Trump acusa directamente a la izquierda porque en los últimos años hemos visto varios ejemplos en los que un personaje conocido hace un comentario racista, machista u homófobo que desata una campaña que invita a no leer, escuchar o comprar sus trabajos. Es irónico que el presidente esté tan enfadado con el tema, ya que él ha llamado a boicotear tanto a marcas comerciales como a países enteros, y además ha pedido el despido de infinidad de periodistas estadounidenses de primer nivel. Pero la diferencia va más allá.

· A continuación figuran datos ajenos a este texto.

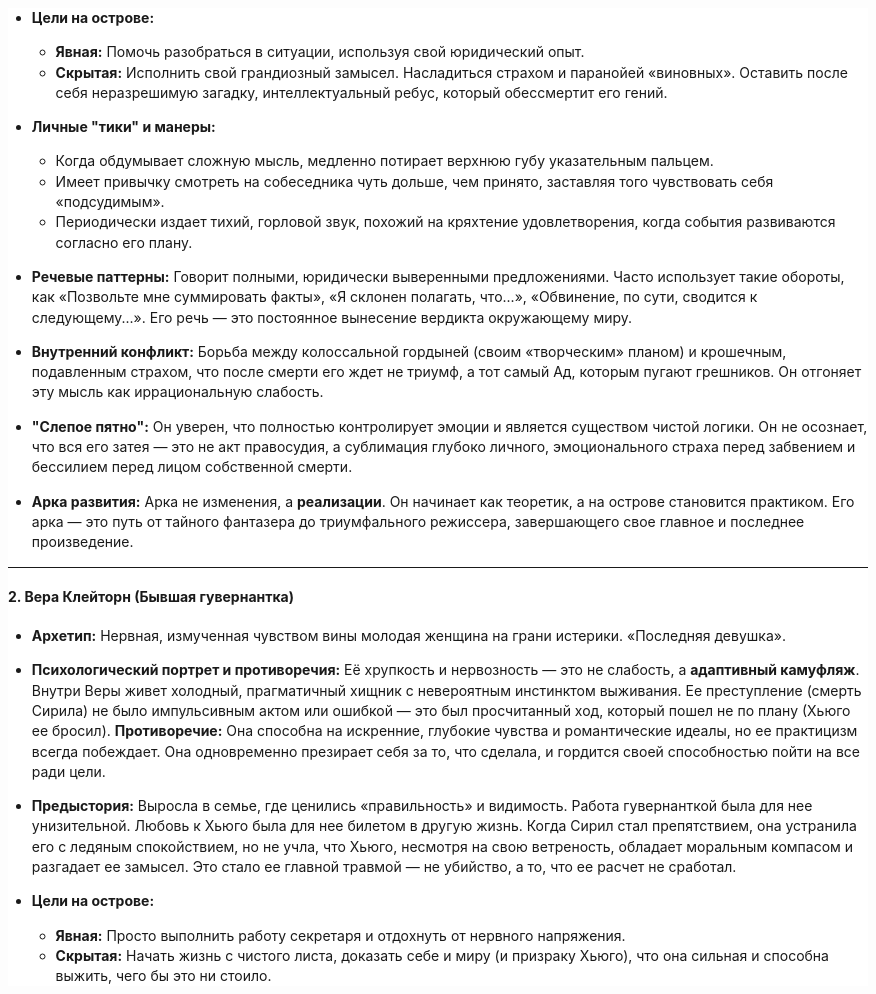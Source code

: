 *   **Цели на острове:**
    *   **Явная:** Помочь разобраться в ситуации, используя свой юридический опыт.
    *   **Скрытая:** Исполнить свой грандиозный замысел. Насладиться страхом и паранойей «виновных». Оставить после себя неразрешимую загадку, интеллектуальный ребус, который обессмертит его гений.

*   **Личные "тики" и манеры:**
    *   Когда обдумывает сложную мысль, медленно потирает верхнюю губу указательным пальцем.
    *   Имеет привычку смотреть на собеседника чуть дольше, чем принято, заставляя того чувствовать себя «подсудимым».
    *   Периодически издает тихий, горловой звук, похожий на кряхтение удовлетворения, когда события развиваются согласно его плану.

*   **Речевые паттерны:**
    Говорит полными, юридически выверенными предложениями. Часто использует такие обороты, как «Позвольте мне суммировать факты», «Я склонен полагать, что...», «Обвинение, по сути, сводится к следующему...». Его речь — это постоянное вынесение вердикта окружающему миру.

*   **Внутренний конфликт:**
    Борьба между колоссальной гордыней (своим «творческим» планом) и крошечным, подавленным страхом, что после смерти его ждет не триумф, а тот самый Ад, которым пугают грешников. Он отгоняет эту мысль как иррациональную слабость.

*   **"Слепое пятно":**
    Он уверен, что полностью контролирует эмоции и является существом чистой логики. Он не осознает, что вся его затея — это не акт правосудия, а сублимация глубоко личного, эмоционального страха перед забвением и бессилием перед лицом собственной смерти.

*   **Арка развития:**
    Арка не изменения, а **реализации**. Он начинает как теоретик, а на острове становится практиком. Его арка — это путь от тайного фантазера до триумфального режиссера, завершающего свое главное и последнее произведение.

---

#### 2. Вера Клейторн (Бывшая гувернантка)

*   **Архетип:** Нервная, измученная чувством вины молодая женщина на грани истерики. «Последняя девушка».

*   **Психологический портрет и противоречия:**
    Её хрупкость и нервозность — это не слабость, а **адаптивный камуфляж**. Внутри Веры живет холодный, прагматичный хищник с невероятным инстинктом выживания. Ее преступление (смерть Сирила) не было импульсивным актом или ошибкой — это был просчитанный ход, который пошел не по плану (Хьюго ее бросил). **Противоречие:** Она способна на искренние, глубокие чувства и романтические идеалы, но ее практицизм всегда побеждает. Она одновременно презирает себя за то, что сделала, и гордится своей способностью пойти на все ради цели.

*   **Предыстория:**
    Выросла в семье, где ценились «правильность» и видимость. Работа гувернанткой была для нее унизительной. Любовь к Хьюго была для нее билетом в другую жизнь. Когда Сирил стал препятствием, она устранила его с ледяным спокойствием, но не учла, что Хьюго, несмотря на свою ветреность, обладает моральным компасом и разгадает ее замысел. Это стало ее главной травмой — не убийство, а то, что ее расчет не сработал.

*   **Цели на острове:**
    *   **Явная:** Просто выполнить работу секретаря и отдохнуть от нервного напряжения.
    *   **Скрытая:** Начать жизнь с чистого листа, доказать себе и миру (и призраку Хьюго), что она сильная и способна выжить, чего бы это ни стоило.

Mucho antes de que Trump tuviera 83 millones de seguidores en Twitter, ya poseía los resortes para protestar contra lo que no le gustaba. Durante décadas ha tenido personas a sueldo que se ocupaban de amenazar con demandas a periodistas críticos o silenciar a examantes dispuestas a hablar. Trump no necesitaba la 'cultura de la cancelación' de las redes sociales porque él ya tenía las herramientas más efectivas para “cancelar” gente. A otras personas de colectivos menos favorecidos, sin embargo, la ‘cultura de la cancelación’ les ha dado un arma para su activismo político.

El boicot como arma política

Por mucho que se hable de una “turba de internet” que va destruyendo la carrera profesional de diferentes personas, la 'cultura de la cancelación' tiene una fuerza limitada. Si la cadena ABC despidió a Roseanne Barr después de llamar “simio” a una asesora negra de Obama fue pura y simplemente porque los anunciantes respondieron a la llamada. Y si la discográfica del rapero R. Kelly no quiso volver a trabajar con él tras las decenas de denuncias de abuso sexual fue porque comercialmente le resultaba dañino. Y, aún así, los verdaderamente “cancelados” son pocos.

Quitando algunos ejemplos muy flagrantes, la indignación ante el supuesto poder de la 'cultura de la cancelación' sobrepasa su verdadero impacto. Se suele citar como víctimas de “la masa” a artistas como Kanye West, que insinuó que la esclavitud había sido “una elección” para los afroamericanos, pero que sigue en la cumbre de su carrera y ahora es candidato a presidente. Otro de los supuestamente “cancelados” fue el cómico Louis CK, que regresó a los escenarios con gran éxito tan solo 10 meses después de admitir que las denuncias sexuales contra él eran ciertas

Hace solo unos días, un numeroso grupo de intelectuales como Noam Chomsky y Francis Fukuyama, además de escritores como Salman Rushdie y J.K. Rowling, hacían referencia a la 'cultura de la cancelación' y denunciaban en una carta el clima de “intolerancia a las opiniones contrarias, la moda de avergonzar públicamente y condenar al ostracismo y la tendencia a disolver problemas complejos en cegadoras certidumbres morales”.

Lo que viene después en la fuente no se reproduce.